Apropos gutes Benehmen: Ist Euch eigentlich die Märe vom ritter mit der halben birn bekannt, in der Ritter Arnold seiner Tischdame gegenüber einen unverzeihlichen Fehler begeht und dafür Hohn und Spott erntet? Nein? Na, dann aber schnell an die Bücher!

 

Kulinarisches im Hochmittelalter unterteilt man heute in zwei Kategorien: An den Tafeln des Adels und des hohen Klerus kredenzte man sogenannte Herrenspeise. Diese Gerichte wurden gerne mit Gewürzen aus dem fernen Orient gewürzt oder enthielten andere kostspielige Gaumenfreuden. Einfache gîselitze (Grütze) und Kohlsuppe, mit denen sich das einfache Volk nach der Arbeit stärkte, zählen zur Bauernspeise.

Das deftige Schmorgericht für hartgesottene vrouwen und zarte ritter (oder über Kreuz?), das in unserem Video zubereitet wird, gehört zur Kategorie der vil smackelichen Herrenspeisen. Salz, Pfeffer, Zimt und auch Wein waren für Bauern zu dieser Zeit so gut wie völlig unerschwinglich. (Schweine-)Fleisch aß das gemeine Volk dagegen ab und zu - auch in der Literatur: In der Versnovelle “Helmbrecht” (einer Räubergeschichte, so brutal, dass es nicht nur die weibliche Hauptfigur in der hiute grûset...) wird beispielsweise erwähnt, dass der Bauer seinem heimkehrenden Sohn zu Ehren nicht nur krût, also Kohl, sondern auch ein guot vleisch auftischen lässt. 

Das Jagdrecht und der Verzehr von Wildbret oder selbst gefangenem Fisch allerdings war ein Privileg der Herrschenden. Bei Hofe genoss man Hühnchen, echte Bärentatzen oder kredenzte gebratenen Aal in Soße… Das mittelhochdeutsche Wort salze für “Soße” mag modernen Feinschmecker/innen übrigens etwas komisch vorkommen (immerhin ist ja nicht alles Salz, was auf dem Braten glänzt), erinnert aber in seiner alternativen Schreibweise, salse, schon wieder stark an die rote Tunke, in der man heutzutage die Nachos versenkt.
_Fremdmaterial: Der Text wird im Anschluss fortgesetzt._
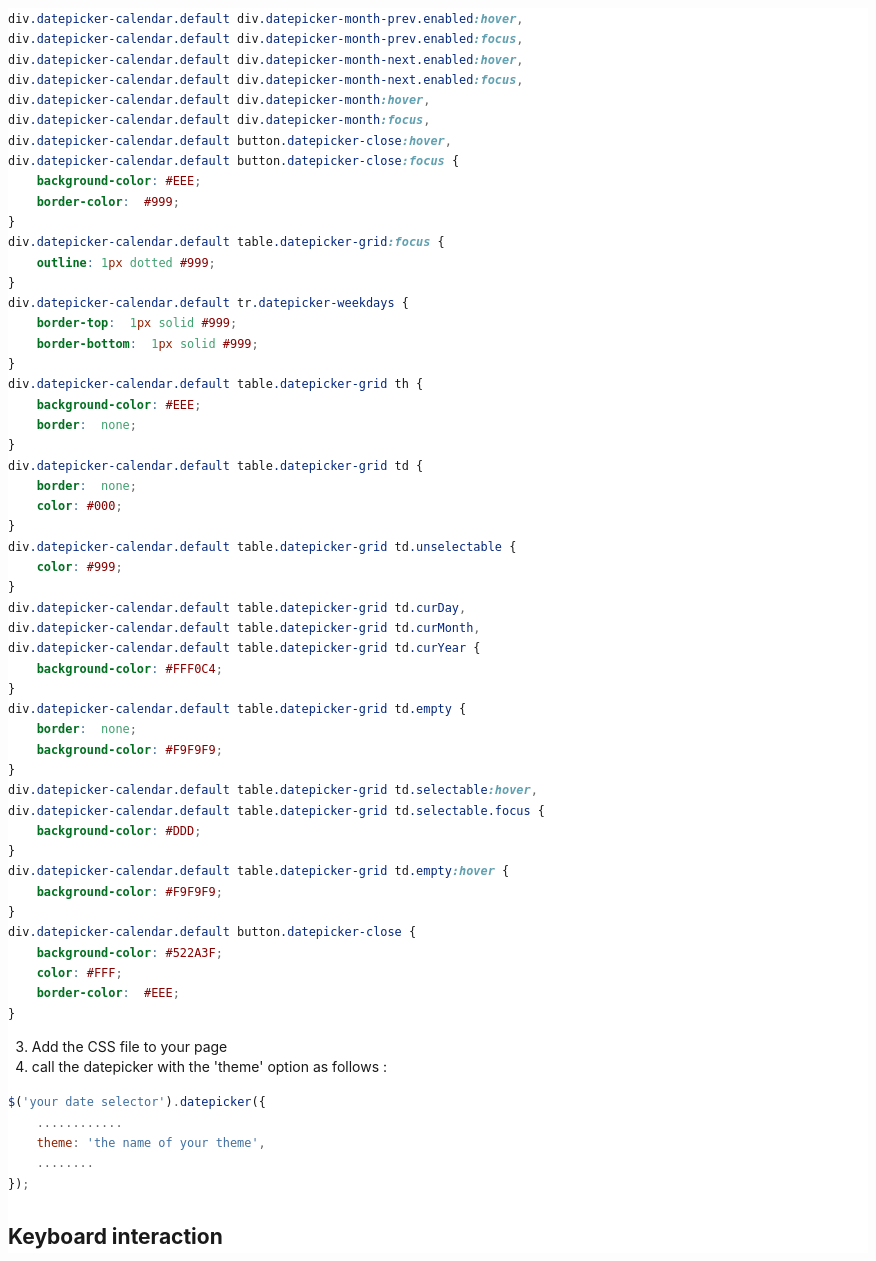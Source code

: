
 ```css
div.datepicker-calendar.default div.datepicker-month-prev.enabled:hover,
div.datepicker-calendar.default div.datepicker-month-prev.enabled:focus,
div.datepicker-calendar.default div.datepicker-month-next.enabled:hover,
div.datepicker-calendar.default div.datepicker-month-next.enabled:focus,
div.datepicker-calendar.default div.datepicker-month:hover,
div.datepicker-calendar.default div.datepicker-month:focus,
div.datepicker-calendar.default button.datepicker-close:hover,
div.datepicker-calendar.default button.datepicker-close:focus {
	background-color: #EEE;
	border-color:  #999;
}
div.datepicker-calendar.default table.datepicker-grid:focus {
	outline: 1px dotted #999;
}
div.datepicker-calendar.default tr.datepicker-weekdays {
	border-top:  1px solid #999;
	border-bottom:  1px solid #999;
}
div.datepicker-calendar.default table.datepicker-grid th {
	background-color: #EEE;
	border:  none;
}
div.datepicker-calendar.default table.datepicker-grid td {
	border:  none;
	color: #000;
}
div.datepicker-calendar.default table.datepicker-grid td.unselectable {
	color: #999;
}
div.datepicker-calendar.default table.datepicker-grid td.curDay,
div.datepicker-calendar.default table.datepicker-grid td.curMonth,
div.datepicker-calendar.default table.datepicker-grid td.curYear {
	background-color: #FFF0C4;
}
div.datepicker-calendar.default table.datepicker-grid td.empty {
	border:  none;
	background-color: #F9F9F9;
}
div.datepicker-calendar.default table.datepicker-grid td.selectable:hover,
div.datepicker-calendar.default table.datepicker-grid td.selectable.focus {
	background-color: #DDD;
}
div.datepicker-calendar.default table.datepicker-grid td.empty:hover {
	background-color: #F9F9F9;
}
div.datepicker-calendar.default button.datepicker-close {
	background-color: #522A3F;
	color: #FFF;
	border-color:  #EEE;
}
```
 3. Add the CSS file to your page
 4. call the datepicker with the 'theme' option as follows :
```javascript
$('your date selector').datepicker({
	............
	theme: 'the name of your theme',
	........
});
```
## Keyboard interaction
Allen, die sich beim Anschauen des Videos über die wenigen Mengenangaben oder die nicht gerade konkrete Garzeit wundern, sei gesagt: Willkommen im Mittelalter! Fast alle Rezepte, die aus dieser Epoche überliefert wurden, kommen ohne genaue Zahlen daher. Daher ist nicht nur beim Verköstigen, sondern auch beim Nachkochen euer gutes Bauchgefühl gefragt.